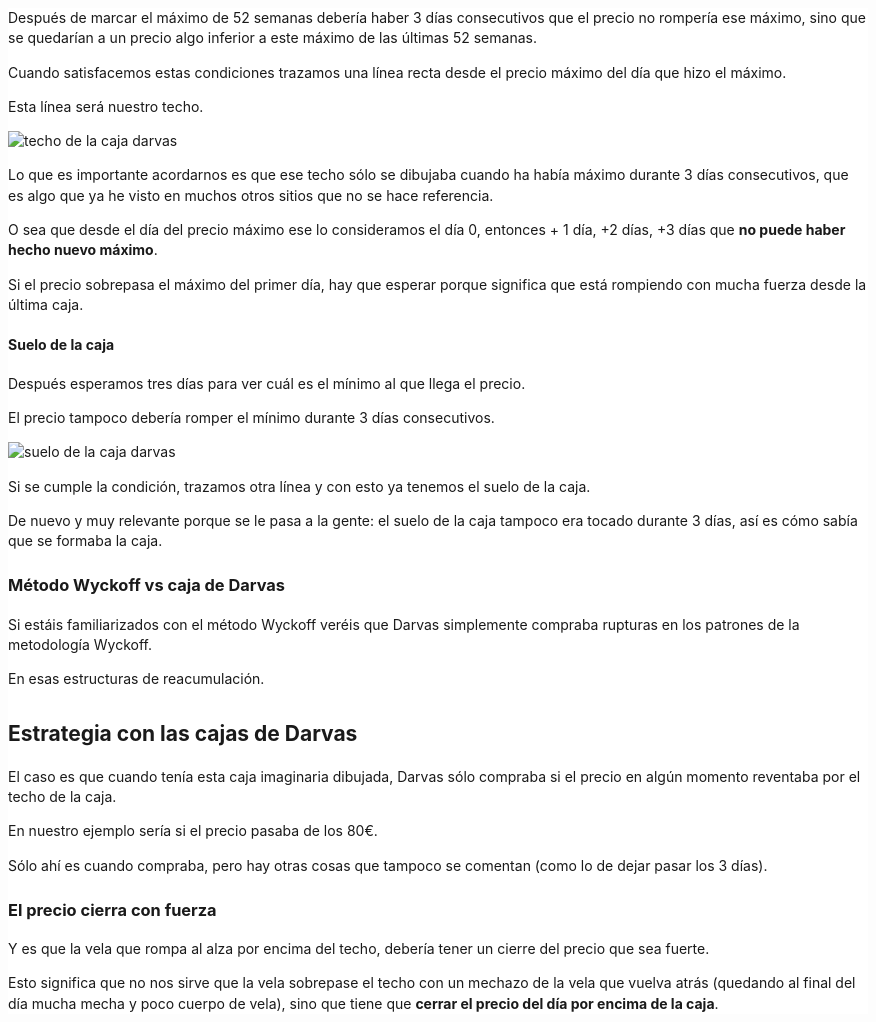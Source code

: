 Después de marcar el máximo de 52 semanas debería haber 3 días consecutivos que el precio no rompería ese máximo, sino que se quedarían a un precio algo inferior a este máximo de las últimas 52 semanas.

Cuando satisfacemos estas condiciones trazamos una línea recta desde el precio máximo del día que hizo el máximo.

Esta línea será nuestro techo.

![techo de la caja darvas](./wp-content/uploads/2024/04techo-de-la-caja-darvas.png)

Lo que es importante acordarnos es que ese techo sólo se dibujaba cuando ha había máximo durante 3 días consecutivos, que es algo que ya he visto en muchos otros sitios que no se hace referencia.

O sea que desde el día del precio máximo ese lo consideramos el día 0, entonces + 1 día, +2 días, +3 días que **no puede haber hecho nuevo máximo**.

Si el precio sobrepasa el máximo del primer día, hay que esperar porque significa que está rompiendo con mucha fuerza desde la última caja.

#### Suelo de la caja

Después esperamos tres días para ver cuál es el mínimo al que llega el precio.

El precio tampoco debería romper el mínimo durante 3 días consecutivos.

![suelo de la caja darvas](./wp-content/uploads/2024/04suelo-de-la-caja-darvas.png)

Si se cumple la condición, trazamos otra línea y con esto ya tenemos el suelo de la caja.

De nuevo y muy relevante porque se le pasa a la gente: el suelo de la caja tampoco era tocado durante 3 días, así es cómo sabía que se formaba la caja.

### Método Wyckoff vs caja de Darvas

Si estáis familiarizados con el método Wyckoff veréis que Darvas simplemente compraba rupturas en los patrones de la metodología Wyckoff.

En esas estructuras de reacumulación.

## Estrategia con las cajas de Darvas

El caso es que cuando tenía esta caja imaginaria dibujada, Darvas sólo compraba si el precio en algún momento reventaba por el techo de la caja.

En nuestro ejemplo sería si el precio pasaba de los 80€.

Sólo ahí es cuando compraba, pero hay otras cosas que tampoco se comentan (como lo de dejar pasar los 3 días).

### El precio cierra con fuerza

Y es que la vela que rompa al alza por encima del techo, debería tener un cierre del precio que sea fuerte.

Esto significa que no nos sirve que la vela sobrepase el techo con un mechazo de la vela que vuelva atrás (quedando al final del día mucha mecha y poco cuerpo de vela), sino que tiene que **cerrar el precio del día por encima de la caja**.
========================
Copy all lines above containing the string "fuerza".

ANSWER TO THIS TASK:
Si el precio sobrepasa el máximo del primer día, hay que esperar porque significa que está rompiendo con mucha fuerza desde la última caja.
### El precio cierra con fuerza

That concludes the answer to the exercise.